- _Brief_:
Print every entry exactly once more, omitting each picture.

-------- Data excerpts

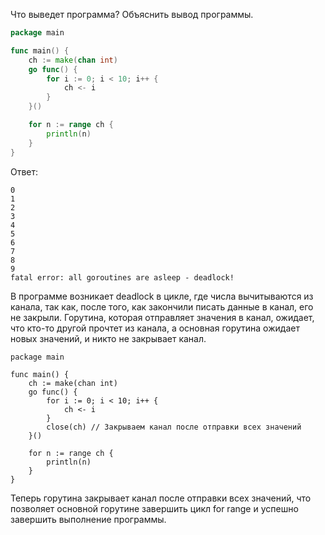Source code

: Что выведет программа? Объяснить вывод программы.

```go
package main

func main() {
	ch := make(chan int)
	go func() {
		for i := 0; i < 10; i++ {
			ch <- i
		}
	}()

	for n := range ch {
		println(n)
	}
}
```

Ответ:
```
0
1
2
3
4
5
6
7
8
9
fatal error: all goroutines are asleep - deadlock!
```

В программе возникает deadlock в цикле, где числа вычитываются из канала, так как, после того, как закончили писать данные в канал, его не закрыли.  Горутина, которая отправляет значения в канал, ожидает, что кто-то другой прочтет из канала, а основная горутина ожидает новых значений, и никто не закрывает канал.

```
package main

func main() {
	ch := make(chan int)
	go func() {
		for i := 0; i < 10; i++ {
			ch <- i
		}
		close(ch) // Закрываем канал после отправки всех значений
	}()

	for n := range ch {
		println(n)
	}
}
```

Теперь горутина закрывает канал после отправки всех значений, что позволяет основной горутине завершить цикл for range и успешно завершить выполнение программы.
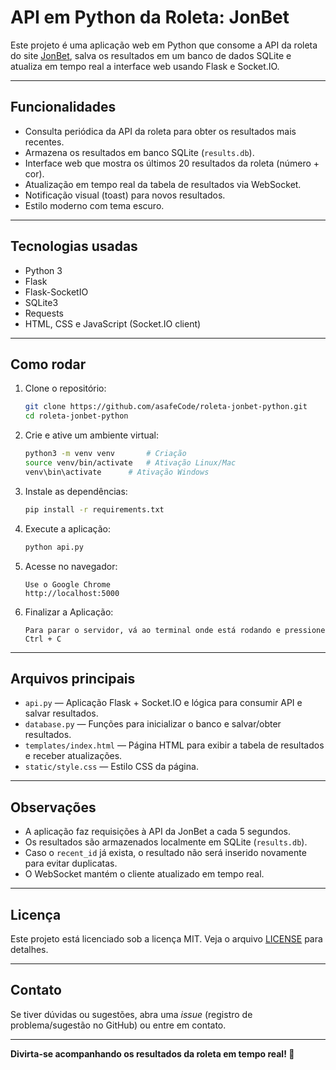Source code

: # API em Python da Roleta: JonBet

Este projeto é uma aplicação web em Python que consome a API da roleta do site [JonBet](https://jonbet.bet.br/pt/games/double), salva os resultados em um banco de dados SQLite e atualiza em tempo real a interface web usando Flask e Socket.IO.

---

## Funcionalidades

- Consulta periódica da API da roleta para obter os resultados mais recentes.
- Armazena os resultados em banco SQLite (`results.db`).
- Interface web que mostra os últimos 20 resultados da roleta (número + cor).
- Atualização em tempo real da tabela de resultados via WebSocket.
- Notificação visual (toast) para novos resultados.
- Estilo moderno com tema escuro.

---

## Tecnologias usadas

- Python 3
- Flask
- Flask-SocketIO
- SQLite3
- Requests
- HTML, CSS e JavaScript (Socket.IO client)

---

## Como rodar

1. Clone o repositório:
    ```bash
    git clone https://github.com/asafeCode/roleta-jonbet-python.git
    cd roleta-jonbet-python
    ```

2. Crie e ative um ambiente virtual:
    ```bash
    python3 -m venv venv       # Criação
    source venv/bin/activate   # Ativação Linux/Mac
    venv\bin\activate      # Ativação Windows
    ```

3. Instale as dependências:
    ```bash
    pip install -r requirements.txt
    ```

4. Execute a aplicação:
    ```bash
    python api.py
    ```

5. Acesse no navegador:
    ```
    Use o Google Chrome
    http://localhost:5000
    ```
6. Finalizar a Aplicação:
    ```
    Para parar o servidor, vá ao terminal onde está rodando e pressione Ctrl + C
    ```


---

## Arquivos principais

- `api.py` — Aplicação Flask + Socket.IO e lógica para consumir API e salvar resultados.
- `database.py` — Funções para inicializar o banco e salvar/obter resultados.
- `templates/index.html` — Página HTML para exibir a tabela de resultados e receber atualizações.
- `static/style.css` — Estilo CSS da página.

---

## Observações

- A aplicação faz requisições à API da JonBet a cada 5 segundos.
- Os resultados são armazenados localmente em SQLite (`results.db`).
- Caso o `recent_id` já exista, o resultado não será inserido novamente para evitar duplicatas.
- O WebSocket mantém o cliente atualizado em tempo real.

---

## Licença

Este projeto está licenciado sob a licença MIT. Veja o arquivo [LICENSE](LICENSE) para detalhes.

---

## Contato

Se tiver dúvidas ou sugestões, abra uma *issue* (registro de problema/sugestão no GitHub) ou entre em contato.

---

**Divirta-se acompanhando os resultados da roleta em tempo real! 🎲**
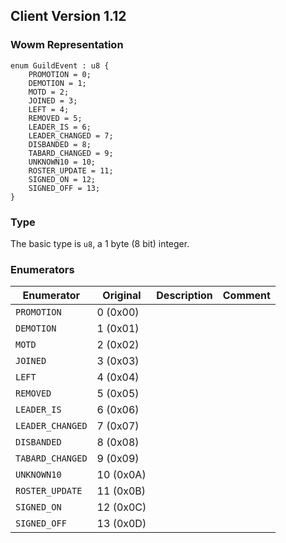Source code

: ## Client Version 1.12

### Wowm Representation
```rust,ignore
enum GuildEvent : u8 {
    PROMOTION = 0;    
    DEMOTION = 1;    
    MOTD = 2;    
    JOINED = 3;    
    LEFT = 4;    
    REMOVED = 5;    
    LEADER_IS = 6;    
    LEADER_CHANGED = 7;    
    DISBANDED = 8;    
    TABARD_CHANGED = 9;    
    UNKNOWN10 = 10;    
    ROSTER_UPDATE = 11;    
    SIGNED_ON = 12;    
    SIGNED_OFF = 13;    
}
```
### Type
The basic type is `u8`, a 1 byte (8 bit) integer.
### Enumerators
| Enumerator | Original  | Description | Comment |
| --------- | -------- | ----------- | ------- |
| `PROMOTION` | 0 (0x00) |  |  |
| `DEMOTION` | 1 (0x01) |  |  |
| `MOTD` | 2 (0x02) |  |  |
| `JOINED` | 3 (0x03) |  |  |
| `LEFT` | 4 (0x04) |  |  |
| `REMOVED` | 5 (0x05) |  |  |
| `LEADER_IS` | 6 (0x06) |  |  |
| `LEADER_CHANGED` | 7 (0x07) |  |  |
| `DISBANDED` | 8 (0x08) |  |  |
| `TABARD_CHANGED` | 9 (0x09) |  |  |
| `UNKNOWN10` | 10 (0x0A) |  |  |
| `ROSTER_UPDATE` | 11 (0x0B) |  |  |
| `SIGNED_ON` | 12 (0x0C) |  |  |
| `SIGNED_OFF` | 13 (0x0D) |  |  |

----------------

- _Solution to the exercise_:
Source code

: Что выведет программа? Объяснить вывод программы.

```go
package main

func main() {
	ch := make(chan int)
	go func() {
		for i := 0; i < 10; i++ {
			ch <- i
		}
	}()

	for n := range ch {
		println(n)
	}
}
```

Ответ:
```
0
1
2
3
4
5
6
7
8
9
fatal error: all goroutines are asleep - deadlock!
```

В программе возникает deadlock в цикле, где числа вычитываются из канала, так как, после того, как закончили писать данные в канал, его не закрыли.  Горутина, которая отправляет значения в канал, ожидает, что кто-то другой прочтет из канала, а основная горутина ожидает новых значений, и никто не закрывает канал.

```
package main

func main() {
	ch := make(chan int)
	go func() {
		for i := 0; i < 10; i++ {
			ch <- i
		}
		close(ch) // Закрываем канал после отправки всех значений
	}()

	for n := range ch {
		println(n)
	}
}
```

Теперь горутина закрывает канал после отправки всех значений, что позволяет основной горутине завершить цикл for range и успешно завершить выполнение программы.
Source code

: # API em Python da Roleta: JonBet

Este projeto é uma aplicação web em Python que consome a API da roleta do site [JonBet](https://jonbet.bet.br/pt/games/double), salva os resultados em um banco de dados SQLite e atualiza em tempo real a interface web usando Flask e Socket.IO.

---

## Funcionalidades

- Consulta periódica da API da roleta para obter os resultados mais recentes.
- Armazena os resultados em banco SQLite (`results.db`).
- Interface web que mostra os últimos 20 resultados da roleta (número + cor).
- Atualização em tempo real da tabela de resultados via WebSocket.
- Notificação visual (toast) para novos resultados.
- Estilo moderno com tema escuro.

---

## Tecnologias usadas

- Python 3
- Flask
- Flask-SocketIO
- SQLite3
- Requests
- HTML, CSS e JavaScript (Socket.IO client)

---

## Como rodar

1. Clone o repositório:
    ```bash
    git clone https://github.com/asafeCode/roleta-jonbet-python.git
    cd roleta-jonbet-python
    ```

2. Crie e ative um ambiente virtual:
    ```bash
    python3 -m venv venv       # Criação
    source venv/bin/activate   # Ativação Linux/Mac
    venv\bin\activate      # Ativação Windows
    ```

3. Instale as dependências:
    ```bash
    pip install -r requirements.txt
    ```

4. Execute a aplicação:
    ```bash
    python api.py
    ```

5. Acesse no navegador:
    ```
    Use o Google Chrome
    http://localhost:5000
    ```
6. Finalizar a Aplicação:
    ```
    Para parar o servidor, vá ao terminal onde está rodando e pressione Ctrl + C
    ```


---

## Arquivos principais

- `api.py` — Aplicação Flask + Socket.IO e lógica para consumir API e salvar resultados.
- `database.py` — Funções para inicializar o banco e salvar/obter resultados.
- `templates/index.html` — Página HTML para exibir a tabela de resultados e receber atualizações.
- `static/style.css` — Estilo CSS da página.

---

## Observações

- A aplicação faz requisições à API da JonBet a cada 5 segundos.
- Os resultados são armazenados localmente em SQLite (`results.db`).
- Caso o `recent_id` já exista, o resultado não será inserido novamente para evitar duplicatas.
- O WebSocket mantém o cliente atualizado em tempo real.

---

## Licença

Este projeto está licenciado sob a licença MIT. Veja o arquivo [LICENSE](LICENSE) para detalhes.

---

## Contato

Se tiver dúvidas ou sugestões, abra uma *issue* (registro de problema/sugestão no GitHub) ou entre em contato.

---

**Divirta-se acompanhando os resultados da roleta em tempo real! 🎲**
Source code

: ## Client Version 1.12

### Wowm Representation
```rust,ignore
enum GuildEvent : u8 {
    PROMOTION = 0;    
    DEMOTION = 1;    
    MOTD = 2;    
    JOINED = 3;    
    LEFT = 4;    
    REMOVED = 5;    
    LEADER_IS = 6;    
    LEADER_CHANGED = 7;    
    DISBANDED = 8;    
    TABARD_CHANGED = 9;    
    UNKNOWN10 = 10;    
    ROSTER_UPDATE = 11;    
    SIGNED_ON = 12;    
    SIGNED_OFF = 13;    
}
```
### Type
The basic type is `u8`, a 1 byte (8 bit) integer.
### Enumerators
| Enumerator | Original  | Description | Comment |
| --------- | -------- | ----------- | ------- |
| `PROMOTION` | 0 (0x00) |  |  |
| `DEMOTION` | 1 (0x01) |  |  |
| `MOTD` | 2 (0x02) |  |  |
| `JOINED` | 3 (0x03) |  |  |
| `LEFT` | 4 (0x04) |  |  |
| `REMOVED` | 5 (0x05) |  |  |
| `LEADER_IS` | 6 (0x06) |  |  |
| `LEADER_CHANGED` | 7 (0x07) |  |  |
| `DISBANDED` | 8 (0x08) |  |  |
| `TABARD_CHANGED` | 9 (0x09) |  |  |
| `UNKNOWN10` | 10 (0x0A) |  |  |
| `ROSTER_UPDATE` | 11 (0x0B) |  |  |
| `SIGNED_ON` | 12 (0x0C) |  |  |
| `SIGNED_OFF` | 13 (0x0D) |  |  |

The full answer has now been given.